The ability to generate coherent and semantically meaningful text plays a key role in many natural language processing applications such as machine translation, dialogue generation, image captioning, text summarization, story telling, and poetry generation. Most of the initial work focuses on task-specific applications in supervised settings but the generic unsupervised text generation, which aims to mimic the distribution over real text from a corpus, has recently drawn much attention. Thus, we think that deep learning text generation is still in its childhood respect to other more mature NLP tasks such as text classification and knowledge graphs which have been studied in greater detail. A typical approach is to train a recurrent neural network (RNN) to maximize the log-likelihood of each ground-truth word given prior observed words, which, however, suffers from so-called exposure bias due to the discrepancy between training and inference stage: the model sequentially generates the next word based on previously generated words during inference but itself is trained to generate words given ground-truth words.
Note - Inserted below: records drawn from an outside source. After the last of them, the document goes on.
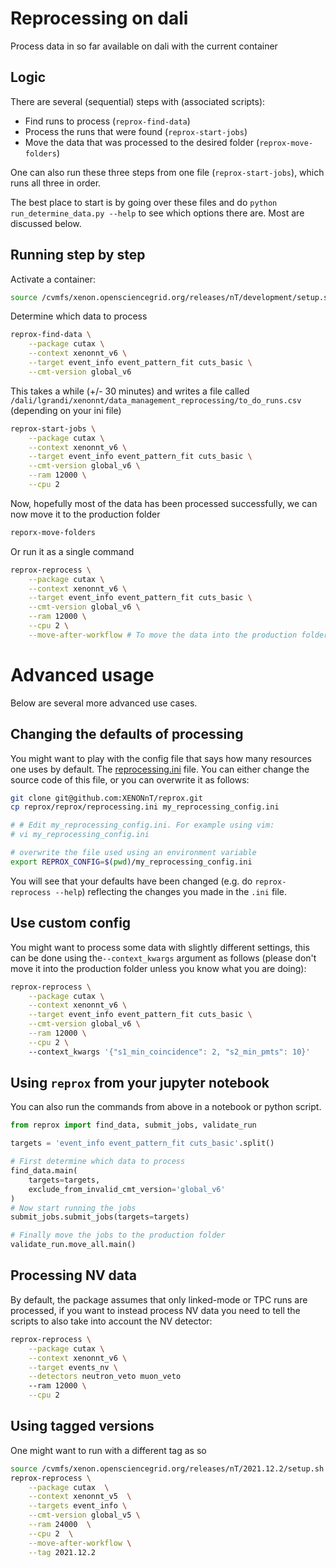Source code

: # Reprocessing on dali

Process data in so far available on dali with the current container

## Logic

There are several (sequential) steps with (associated scripts):

- Find runs to process (`reprox-find-data`)
- Process the runs that were found (`reprox-start-jobs`)
- Move the data that was processed to the desired folder (`reprox-move-folders`)

One can also run these three steps from one file (`reprox-start-jobs`), which runs all three in
order.

The best place to start is by going over these files and do
`python run_determine_data.py --help` to see which options there are. Most are discussed below.

## Running step by step

Activate a container:

```bash
source /cvmfs/xenon.opensciencegrid.org/releases/nT/development/setup.sh
```

Determine which data to process

```bash
reprox-find-data \
    --package cutax \
    --context xenonnt_v6 \
    --target event_info event_pattern_fit cuts_basic \
    --cmt-version global_v6
```

This takes a while (+/- 30 minutes) and writes a file
called `/dali/lgrandi/xenonnt/data_management_reprocessing/to_do_runs.csv` (depending on your ini
file)

```bash
reprox-start-jobs \
    --package cutax \
    --context xenonnt_v6 \
    --target event_info event_pattern_fit cuts_basic \
    --cmt-version global_v6 \
    --ram 12000 \
    --cpu 2
```

Now, hopefully most of the data has been processed successfully, we can now move it to the
production folder

```bash
reporx-move-folders
```

Or run it as a single command

```bash
reprox-reprocess \
    --package cutax \
    --context xenonnt_v6 \
    --target event_info event_pattern_fit cuts_basic \
    --cmt-version global_v6 \
    --ram 12000 \
    --cpu 2 \
    --move-after-workflow # To move the data into the production folder
```

# Advanced usage

Below are several more advanced use cases.

## Changing the defaults of processing

You might want to play with the config file that says how many resources one uses by default.
The [reprocessing.ini](https://github.com/XENONnT/reprox/blob/master/reprox/reprocessing.ini)
file. You can either change the source code of this file, or you can overwrite it as follows:

```bash
git clone git@github.com:XENONnT/reprox.git
cp reprox/reprox/reprocessing.ini my_reprocessing_config.ini

# # Edit my_reprocessing_config.ini. For example using vim:
# vi my_reprocessing_config.ini 

# overwrite the file used using an environment variable
export REPROX_CONFIG=$(pwd)/my_reprocessing_config.ini
```

You will see that your defaults have been changed (e.g. do `reprox-reprocess --help`) reflecting the
changes you made in the `.ini` file.

## Use custom config

You might want to process some data with slightly different settings, this can be done using
the`--context_kwargs` argument as follows
(please don't move it into the production folder unless you know what you are doing):

```bash
reprox-reprocess \
    --package cutax \
    --context xenonnt_v6 \
    --target event_info event_pattern_fit cuts_basic \
    --cmt-version global_v6 \
    --ram 12000 \
    --cpu 2 \ 
    --context_kwargs '{"s1_min_coincidence": 2, "s2_min_pmts": 10}'
```

## Using `reprox` from your jupyter notebook

You can also run the commands from above in a notebook or python script.

```python
from reprox import find_data, submit_jobs, validate_run

targets = 'event_info event_pattern_fit cuts_basic'.split()

# First determine which data to process
find_data.main(
    targets=targets,
    exclude_from_invalid_cmt_version='global_v6'
)
# Now start running the jobs
submit_jobs.submit_jobs(targets=targets)

# Finally move the jobs to the production folder
validate_run.move_all.main()
```

## Processing NV data

By default, the package assumes that only linked-mode or TPC runs are processed, if you want to
instead process NV data you need to tell the scripts to also take into account the NV detector:

```bash
reprox-reprocess \
    --package cutax \
    --context xenonnt_v6 \
    --target events_nv \
    --detectors neutron_veto muon_veto
    --ram 12000 \
    --cpu 2
```

## Using tagged versions

One might want to run with a different tag as so

```bash
source /cvmfs/xenon.opensciencegrid.org/releases/nT/2021.12.2/setup.sh
reprox-reprocess \
    --package cutax  \
    --context xenonnt_v5  \
    --targets event_info \
    --cmt-version global_v5 \
    --ram 24000  \
    --cpu 2  \
    --move-after-workflow \
    --tag 2021.12.2
```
This problem has been addressed using a curriculum learning strategy to gently change the training process from a fully guided scheme using the true previous token (teacher forcing), towards a less guided scheme which mostly uses the generated token instead, but is proved to be fundamentally inconsistent. Moreover RNN language model are unable to learn a vector representation of the full sentence due to their sequential nature, they do not expose an interpretable representation of global features like style or topic.

Reinforcement learning for text generation

Another possible approach consists to use RL policy-gradient algorithms such as REINFORCE to train a model optimizing some non-differentiable metric such a BLEU. However, this technique is not useful in practice since BLEU is a computationally expensive metric, and even not a strong one as it just counts the n-gram statistics similarity between the generated text and the reference corpus. Generative Adversarial Nets (GAN), which was firstly proposed for continuous data (image generation etc.), is then extended to discrete, sequential data to perform text generation and has shown promising results. Due to the discrete nature of text samples, text generation is modeled as a sequential decision making process, where the state is previously generated words, the action is the next word to be generated, and the generative net G is a stochastic policy that maps current state to a distribution over the action space. After the whole text generation is done, the generated text samples are then fed to the discriminative net D, a classifier that is trained to distinguish real and generated text samples, to get reward signals for updating G. However, in natural languages processing, the text sequences are evaluated as the discrete tokens whose values are non-differentiable. Therefore, the optimization of GANs is challenging. Hence, rather than using SGD, NLP-oriented GAN models are usually trained with RL techniques such as policy gradient such as RankGAN and SeqGAN, or exploiting more advanced hierarchical RL algorithms as for the case of LeakGAN (adversarial reinforcement learning).

Generative Adversarial Networks

Generative Adversarial Networks (GAN), are some kind of networks whose goal is to generate new samples from a distribution that is as similar as possible to the distribution of the original data by minimizing a minimax adversarial function L defined as

min_G \, max_D V(D,G)=E_{x\sim p_{data(x)}}[logD(x)]+ E_{z\sim p_{z(z)}}[log(1-D(G(z)))].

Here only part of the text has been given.